**Task details**
The answer must consist of each line of the records below that contains the string "클래스에서".

[Stored dataset items]

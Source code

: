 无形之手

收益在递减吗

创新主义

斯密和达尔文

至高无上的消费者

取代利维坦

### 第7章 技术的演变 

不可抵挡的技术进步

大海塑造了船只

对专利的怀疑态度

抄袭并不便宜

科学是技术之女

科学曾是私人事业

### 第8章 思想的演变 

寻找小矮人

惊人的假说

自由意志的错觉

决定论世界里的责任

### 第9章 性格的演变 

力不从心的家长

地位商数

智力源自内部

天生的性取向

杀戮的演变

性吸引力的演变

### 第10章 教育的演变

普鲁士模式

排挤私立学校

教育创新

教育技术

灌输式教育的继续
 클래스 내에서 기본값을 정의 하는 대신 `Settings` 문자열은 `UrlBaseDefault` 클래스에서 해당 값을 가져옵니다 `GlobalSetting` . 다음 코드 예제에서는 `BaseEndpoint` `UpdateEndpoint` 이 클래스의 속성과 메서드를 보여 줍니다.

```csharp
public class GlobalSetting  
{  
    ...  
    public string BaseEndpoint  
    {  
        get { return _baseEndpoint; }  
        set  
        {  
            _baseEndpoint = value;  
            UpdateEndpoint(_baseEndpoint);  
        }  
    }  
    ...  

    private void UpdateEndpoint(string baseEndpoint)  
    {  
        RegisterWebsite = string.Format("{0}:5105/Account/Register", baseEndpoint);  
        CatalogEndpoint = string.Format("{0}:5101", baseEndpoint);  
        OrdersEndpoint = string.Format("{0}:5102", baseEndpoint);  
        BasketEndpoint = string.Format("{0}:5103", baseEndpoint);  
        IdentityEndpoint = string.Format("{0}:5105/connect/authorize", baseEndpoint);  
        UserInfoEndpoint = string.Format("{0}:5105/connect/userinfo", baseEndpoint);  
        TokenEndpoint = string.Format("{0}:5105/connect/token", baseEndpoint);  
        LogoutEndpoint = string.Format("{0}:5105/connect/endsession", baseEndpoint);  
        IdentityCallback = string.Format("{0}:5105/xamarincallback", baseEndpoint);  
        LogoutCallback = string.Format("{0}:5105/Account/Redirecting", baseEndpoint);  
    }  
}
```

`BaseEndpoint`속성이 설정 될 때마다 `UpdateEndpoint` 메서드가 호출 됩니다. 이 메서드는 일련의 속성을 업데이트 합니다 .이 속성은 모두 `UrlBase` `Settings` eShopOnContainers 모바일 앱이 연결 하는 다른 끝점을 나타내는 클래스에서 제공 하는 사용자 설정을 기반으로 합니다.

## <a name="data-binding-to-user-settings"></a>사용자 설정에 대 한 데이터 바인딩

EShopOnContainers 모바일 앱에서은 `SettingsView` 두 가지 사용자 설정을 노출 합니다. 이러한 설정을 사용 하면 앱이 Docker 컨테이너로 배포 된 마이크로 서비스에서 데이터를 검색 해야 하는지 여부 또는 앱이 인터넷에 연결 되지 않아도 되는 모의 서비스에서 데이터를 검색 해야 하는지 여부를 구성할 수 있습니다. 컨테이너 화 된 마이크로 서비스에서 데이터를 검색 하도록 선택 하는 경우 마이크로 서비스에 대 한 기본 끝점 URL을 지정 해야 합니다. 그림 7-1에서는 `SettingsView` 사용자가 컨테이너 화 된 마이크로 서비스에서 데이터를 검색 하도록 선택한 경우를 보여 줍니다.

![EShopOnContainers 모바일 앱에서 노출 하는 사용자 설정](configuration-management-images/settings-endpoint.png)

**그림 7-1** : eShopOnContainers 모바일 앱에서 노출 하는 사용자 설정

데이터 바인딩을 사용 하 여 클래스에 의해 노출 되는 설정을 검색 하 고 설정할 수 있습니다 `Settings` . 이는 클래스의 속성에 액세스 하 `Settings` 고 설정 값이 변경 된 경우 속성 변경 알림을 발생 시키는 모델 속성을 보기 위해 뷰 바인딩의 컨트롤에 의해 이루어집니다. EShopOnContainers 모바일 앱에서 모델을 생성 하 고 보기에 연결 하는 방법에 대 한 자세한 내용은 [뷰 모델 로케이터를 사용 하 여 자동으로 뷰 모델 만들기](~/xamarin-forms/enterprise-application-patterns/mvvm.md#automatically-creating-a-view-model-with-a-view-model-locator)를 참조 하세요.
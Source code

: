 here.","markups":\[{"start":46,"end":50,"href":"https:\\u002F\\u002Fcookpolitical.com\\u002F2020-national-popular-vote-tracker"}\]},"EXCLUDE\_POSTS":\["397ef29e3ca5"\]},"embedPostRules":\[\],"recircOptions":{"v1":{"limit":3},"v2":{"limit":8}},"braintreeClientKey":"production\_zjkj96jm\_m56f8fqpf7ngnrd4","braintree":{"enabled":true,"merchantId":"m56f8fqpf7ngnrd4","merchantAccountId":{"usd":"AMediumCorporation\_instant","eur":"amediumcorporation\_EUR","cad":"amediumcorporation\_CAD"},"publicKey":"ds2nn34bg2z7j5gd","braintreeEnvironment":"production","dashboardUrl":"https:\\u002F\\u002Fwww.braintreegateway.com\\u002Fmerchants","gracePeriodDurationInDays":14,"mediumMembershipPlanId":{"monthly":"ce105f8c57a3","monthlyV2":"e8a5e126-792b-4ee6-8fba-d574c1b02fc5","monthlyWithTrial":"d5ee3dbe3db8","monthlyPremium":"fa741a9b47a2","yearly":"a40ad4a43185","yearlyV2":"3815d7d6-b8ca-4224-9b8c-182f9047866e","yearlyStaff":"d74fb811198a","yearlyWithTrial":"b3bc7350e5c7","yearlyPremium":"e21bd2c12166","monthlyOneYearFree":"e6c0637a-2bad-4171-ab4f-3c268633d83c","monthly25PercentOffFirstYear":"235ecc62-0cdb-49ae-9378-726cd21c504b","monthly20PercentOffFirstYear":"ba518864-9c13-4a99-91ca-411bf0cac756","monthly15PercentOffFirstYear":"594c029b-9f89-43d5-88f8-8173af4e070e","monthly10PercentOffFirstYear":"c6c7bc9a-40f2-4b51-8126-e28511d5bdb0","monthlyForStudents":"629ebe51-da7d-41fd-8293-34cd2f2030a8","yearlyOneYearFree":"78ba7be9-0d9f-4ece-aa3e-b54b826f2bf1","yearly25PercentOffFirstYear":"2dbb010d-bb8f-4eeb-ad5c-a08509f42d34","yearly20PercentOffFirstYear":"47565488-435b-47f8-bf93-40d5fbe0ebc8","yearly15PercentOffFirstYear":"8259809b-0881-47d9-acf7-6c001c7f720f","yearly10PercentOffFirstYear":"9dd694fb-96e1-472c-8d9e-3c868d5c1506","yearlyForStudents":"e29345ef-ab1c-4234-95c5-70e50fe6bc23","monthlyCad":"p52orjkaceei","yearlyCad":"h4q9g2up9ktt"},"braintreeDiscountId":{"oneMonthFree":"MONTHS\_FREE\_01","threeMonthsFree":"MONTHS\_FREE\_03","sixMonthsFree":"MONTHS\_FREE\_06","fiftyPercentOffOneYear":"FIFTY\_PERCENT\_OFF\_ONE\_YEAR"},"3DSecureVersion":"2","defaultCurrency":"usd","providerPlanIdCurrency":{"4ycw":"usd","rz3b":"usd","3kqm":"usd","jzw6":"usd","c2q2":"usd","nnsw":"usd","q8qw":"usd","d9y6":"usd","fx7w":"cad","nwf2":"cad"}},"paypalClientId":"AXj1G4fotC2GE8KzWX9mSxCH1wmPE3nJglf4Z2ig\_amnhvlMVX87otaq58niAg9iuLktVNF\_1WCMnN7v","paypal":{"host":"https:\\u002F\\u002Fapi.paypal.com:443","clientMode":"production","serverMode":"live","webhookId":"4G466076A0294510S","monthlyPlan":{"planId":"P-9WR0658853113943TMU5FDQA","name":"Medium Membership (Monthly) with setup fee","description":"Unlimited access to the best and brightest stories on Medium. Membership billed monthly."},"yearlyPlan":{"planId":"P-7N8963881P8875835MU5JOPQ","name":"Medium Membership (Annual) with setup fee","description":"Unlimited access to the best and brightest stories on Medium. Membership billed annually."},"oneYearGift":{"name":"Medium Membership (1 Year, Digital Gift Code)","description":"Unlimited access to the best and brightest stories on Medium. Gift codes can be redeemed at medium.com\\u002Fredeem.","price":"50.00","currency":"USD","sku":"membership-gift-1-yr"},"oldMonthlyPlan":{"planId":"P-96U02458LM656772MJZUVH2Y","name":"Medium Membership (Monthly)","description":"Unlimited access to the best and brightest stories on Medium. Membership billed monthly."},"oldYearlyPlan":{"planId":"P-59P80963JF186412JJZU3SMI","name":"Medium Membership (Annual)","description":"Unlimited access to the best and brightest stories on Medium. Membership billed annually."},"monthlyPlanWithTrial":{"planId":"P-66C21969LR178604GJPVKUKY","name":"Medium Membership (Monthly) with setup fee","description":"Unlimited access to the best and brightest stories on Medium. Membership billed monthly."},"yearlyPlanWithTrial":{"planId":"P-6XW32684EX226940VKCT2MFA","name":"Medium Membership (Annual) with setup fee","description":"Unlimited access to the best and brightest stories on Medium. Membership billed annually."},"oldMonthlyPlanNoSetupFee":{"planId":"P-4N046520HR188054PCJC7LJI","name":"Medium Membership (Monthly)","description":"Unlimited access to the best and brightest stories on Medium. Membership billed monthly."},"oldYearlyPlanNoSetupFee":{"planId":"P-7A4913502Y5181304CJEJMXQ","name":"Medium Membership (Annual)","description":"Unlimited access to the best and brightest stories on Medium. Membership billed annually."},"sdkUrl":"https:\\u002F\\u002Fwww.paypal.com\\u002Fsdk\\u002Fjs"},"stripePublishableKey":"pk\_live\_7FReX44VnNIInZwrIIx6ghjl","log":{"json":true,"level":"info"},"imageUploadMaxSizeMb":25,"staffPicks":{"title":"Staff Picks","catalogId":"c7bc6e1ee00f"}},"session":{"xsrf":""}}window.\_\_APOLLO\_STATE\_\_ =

**Response to this exercise**
 클래스 내에서 기본값을 정의 하는 대신 `Settings` 문자열은 `UrlBaseDefault` 클래스에서 해당 값을 가져옵니다 `GlobalSetting` . 다음 코드 예제에서는 `BaseEndpoint` `UpdateEndpoint` 이 클래스의 속성과 메서드를 보여 줍니다.
`BaseEndpoint`속성이 설정 될 때마다 `UpdateEndpoint` 메서드가 호출 됩니다. 이 메서드는 일련의 속성을 업데이트 합니다 .이 속성은 모두 `UrlBase` `Settings` eShopOnContainers 모바일 앱이 연결 하는 다른 끝점을 나타내는 클래스에서 제공 하는 사용자 설정을 기반으로 합니다.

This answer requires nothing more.